JOSEPH T. SHAVER et ux. v. LYNN RAYMOND DAVIS

[No. 516,

September Term, 1976.]

Decided February 7, 1977.

The cause was argued before Powers, Menchine and Moore, JJ.

Thomas V. Friedman, with whom were Rosen, Esterson & Friedman on the brief, for appellants.

*673E. Dale Adkins, III, with whom were Robert H. Bouse, Jr., and Anderson, Coe & King on the brief, for appellee.

Powers, J.,

delivered the opinion of the Court.

Trial of this suit of Joseph T. Shaver against Lynn Raymond Davis having resulted in a jury verdict in favor of the defendant, Shaver and his wife, who joined him in a loss of consortium claim, have appealed from the judgment entered on that verdict. Trial was held in the Circuit Court for Howard County in January, 1976, Judge George B. Rasin presiding.
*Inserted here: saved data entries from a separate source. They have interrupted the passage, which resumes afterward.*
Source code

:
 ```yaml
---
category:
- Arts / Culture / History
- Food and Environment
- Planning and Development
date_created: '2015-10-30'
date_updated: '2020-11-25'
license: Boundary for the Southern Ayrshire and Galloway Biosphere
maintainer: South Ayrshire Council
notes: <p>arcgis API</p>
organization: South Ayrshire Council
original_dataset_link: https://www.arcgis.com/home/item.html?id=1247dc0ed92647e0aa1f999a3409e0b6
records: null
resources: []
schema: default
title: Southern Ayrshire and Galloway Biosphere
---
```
We need to consider only the assertion by the appellants that the trial judge erred in his instruction to the jury on the law relating to automatic traffic signals. The factual basis for the instruction is virtually undisputed. At about 10:00 A.M. on 18 December 1973, Mr. Shaver was driving north on U. S. Route 1, a north-south dual highway in Howard County, approaching its intersection with Waterloo Road, also a dual highway, which runs generally east and west. The intersection is controlled by a traffic light. There was a stipulation describing the times and sequences of the various colors, but the details are not significant to the question in this case.

As Mr. Shaver approached the intersection the light was red. He stopped. When the light turned green he proceeded north into the intersection. Mr. Davis was driving east on Waterloo Road. Davis testified that as he approached the intersection the light was green, but turned to amber when he was 30 feet from the intersection. He said that the light was still amber when he entered the intersection, and he proceeded across. The two vehicles collided. A police officer testified that the Impact occurred at the intersection of the left eastbound lane of Waterloo Road and the right northbound lane of Route 1.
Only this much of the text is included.